Friday, 18 May 2012

How D'You Rate Your Own Quiz ?

Ah, Friday. Even without any Mastermind on the telly it’s a lovely prospect which stretches ahead of us. Not that I mind doing it at all, but this is the first weekend this month when I haven’t had a quiz needing to be compiled for the week. Time was that being without a quiz to compile would actually make me a little depressed.Not now. I like putting the quizzes together, and I like being the question master in the club, but I’m more than happy to just fit in as and when needed.

I suppose it’s an example of how we mellow as we get older. I did my first quiz as question master in the Aberavon Rugby Club back in the summer of 1995. I enjoyed it so much that I would have gladly done it every week, and for years I used to chafe at the bit when it wasn’t my turn. I never minded when it was Brian’s turn, because Brian was, and is, a terrific question master, and his quizzes were always fun to play in. However, and this rather shames me to say it now, I had quite a bit of scorn for other question masters who would take their turn back then, especially if they gave wrong answers, or if they couldn’t phrase their questions clearly, of if they asked a lot of stuff which nobody knew, and nobody would ever want to know. I hope I’m a lot nicer and more tolerant now.

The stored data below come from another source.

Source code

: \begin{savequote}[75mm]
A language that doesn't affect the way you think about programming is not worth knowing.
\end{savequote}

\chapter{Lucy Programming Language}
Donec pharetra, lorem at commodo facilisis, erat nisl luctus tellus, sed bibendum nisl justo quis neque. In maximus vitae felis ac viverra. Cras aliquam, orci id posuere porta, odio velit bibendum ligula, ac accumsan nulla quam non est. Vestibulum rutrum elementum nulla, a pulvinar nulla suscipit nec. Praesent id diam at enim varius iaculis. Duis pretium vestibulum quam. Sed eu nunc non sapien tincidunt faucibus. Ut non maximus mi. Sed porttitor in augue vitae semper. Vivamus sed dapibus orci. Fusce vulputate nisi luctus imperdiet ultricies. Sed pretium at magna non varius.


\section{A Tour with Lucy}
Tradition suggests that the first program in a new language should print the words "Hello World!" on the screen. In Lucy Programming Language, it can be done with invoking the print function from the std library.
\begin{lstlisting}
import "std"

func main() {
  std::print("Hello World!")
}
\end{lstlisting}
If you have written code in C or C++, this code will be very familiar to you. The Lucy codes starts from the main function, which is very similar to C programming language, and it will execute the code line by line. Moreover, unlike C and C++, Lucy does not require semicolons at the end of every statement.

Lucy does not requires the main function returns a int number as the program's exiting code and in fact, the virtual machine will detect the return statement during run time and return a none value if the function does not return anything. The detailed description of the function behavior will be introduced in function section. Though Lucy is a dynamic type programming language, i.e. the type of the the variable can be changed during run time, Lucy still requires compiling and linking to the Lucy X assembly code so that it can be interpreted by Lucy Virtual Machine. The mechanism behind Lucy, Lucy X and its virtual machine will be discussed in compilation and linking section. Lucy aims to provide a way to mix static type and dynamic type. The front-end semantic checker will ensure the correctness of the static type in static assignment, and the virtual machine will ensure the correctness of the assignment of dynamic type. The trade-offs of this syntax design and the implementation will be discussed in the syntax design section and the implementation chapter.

As I say, I don’t ache to be QM every week any more, and if other people want to come in and do a quiz, then fantastic, the more the merrier, and I’ll gladly fit in whenever I’m needed. But there still come times during the year when our semi regulars haven’t got a quiz ready, or don’t want to do them, and Brian and I take the burden upon ourselves. Which is how I ended up doing a double stint last Thursday and yesterday.

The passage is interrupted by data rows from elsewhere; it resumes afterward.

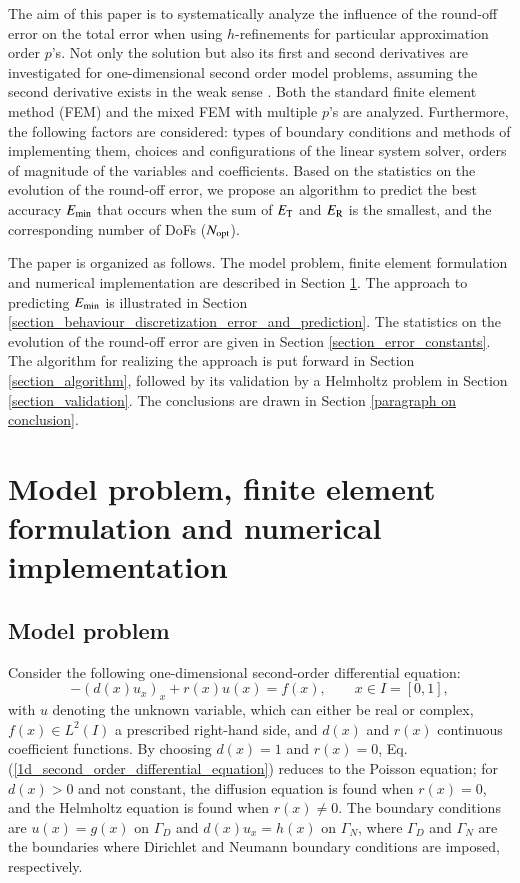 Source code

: \documentclass[review,3p]{elsarticle}
\newcommand{\apostrophe}[1]{\rq{#1}}			%
\begin{document}
The aim of this paper is to systematically analyze the influence of the round-off error on the total error when using $h$-refinements for particular approximation order $p$\apostrophe s. Not only the solution but also its first and second derivatives are investigated for one-dimensional second order model problems, assuming the second derivative exists in the weak sense \cite{necas2011direct}. Both the standard finite element method (FEM) and the mixed FEM \cite{boffi2013mixed} with multiple $p$\apostrophe s are analyzed. Furthermore, the following factors are considered: types of boundary conditions and methods of implementing them, choices and configurations of the linear system solver, orders of magnitude of the variables and coefficients. Based on the statistics on the evolution of the round-off error, we propose an algorithm to predict the best accuracy $E_{\rm min}$ that occurs when the sum of $E_{\rm T}$ and $E_{\rm R}$ is the smallest, and the corresponding number of DoFs ($N_{\rm opt}$).

The paper is organized as follows. The model problem, finite element formulation and numerical implementation are described in Section \ref{section_model_problem_FEM_formulation_numerical_implementation}. The approach to predicting ${E}_{\rm {min}}$ is illustrated in Section \ref{section_behaviour_discretization_error_and_prediction}. The statistics on the evolution of the round-off error are given in Section \ref{section_error_constants}. The algorithm for realizing the approach is put forward in Section \ref{section_algorithm}, followed by its validation by a Helmholtz problem in Section \ref{section_validation}. The conclusions are drawn in Section \ref{paragraph on conclusion}.


\section{Model problem, finite element formulation and numerical implementation}	\label{section_model_problem_FEM_formulation_numerical_implementation}

\subsection{Model problem}

Consider the following one-dimensional second-order differential equation:
\begin{equation}
  -\left(d(x) u_x \right)_x + r(x)u(x) = f(x),\qquad x \in I = [0,1],	\label{1d_second_order_differential_equation}
\end{equation}
with $u$ denoting the unknown variable, which can either be real or complex, $f(x) \in L^2 (I)$ a prescribed right-hand side, and $d(x)$ and $r(x)$ continuous coefficient functions.
By choosing $d(x)=1$ and $r(x)=0$, Eq. (\ref{1d_second_order_differential_equation}) reduces to the Poisson equation; for $d(x)>0$ and not constant, the diffusion equation is found when $r(x)=0$, and the Helmholtz equation \citep{haberman2012applied} is found when $r(x) \neq 0$. 
The boundary conditions are $u(x)=g(x)$ on $\Gamma_D$ and $d(x)u_x=h(x)$ on $\Gamma_N$, where $\Gamma_D$ and $\Gamma_N$ are the boundaries where Dirichlet and Neumann boundary conditions are imposed, respectively.
\end{document}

During the course of the last couple of weeks I found myself reflecting a little on the way my attitude towards setting the quiz has changed. Back in the day, as it were, my only real guiding principle for putting a set of questions together was to produce a quiz which I would like to play in myself. Actually, come to think of it, that’s not a bad guiding principle at all. But I do tend to worry about the quizzes more now than I used to do. The problem is that I find myself consciously avoiding asking things. For example – I try not to ask too many questions that I know that I’ve asked in the club in the past. I try to avoid asking too many of what I think of as hard questions. I try to avoid asking too many questions from my own favourite subjects. I try to avoid asking too many questions which will exclude the younger team. I try to avoid asking too many questions that will exclude the older teams. I try to avoid asking too many questions that will preclude an educated guess. I try to exclude asking too many questions that can only be guessed. The only problem is that you end up excluding so many potential questions that you’re not left with a great deal you actually can ask !

Well, I think the level was just about right yesterday. All the rounds consisted of 10 questions, and a couple had more than 10 points available. The lowest score for any of the rounds was 4 points, and I think there were only about 3 or 4 full houses from any of the teams all evening. So the evidence from that is that the level was probably judged just about right. I mention this because I did the same quiz at school in the staffroom today, and I told the room what the winning and average scores had been. To some surprise. Some of my colleagues seemed just a little surprised that I bother to think about it when it’s done. Which considering how much you are expected to reflect upon and evaluate your performance in our profession is something of a surprise.

If I had a time machine, well, actually there’s lots of things I’d do with a time machine first, but eventually I’d go back to 1995, and listen to one of my first quizzes for the club. I hope my reaction would be – not bad, but I do a better quiz now. The trouble is that I have a sneaking suspicion that I’d ending up wondering why my quizzes were so much better then than they are now.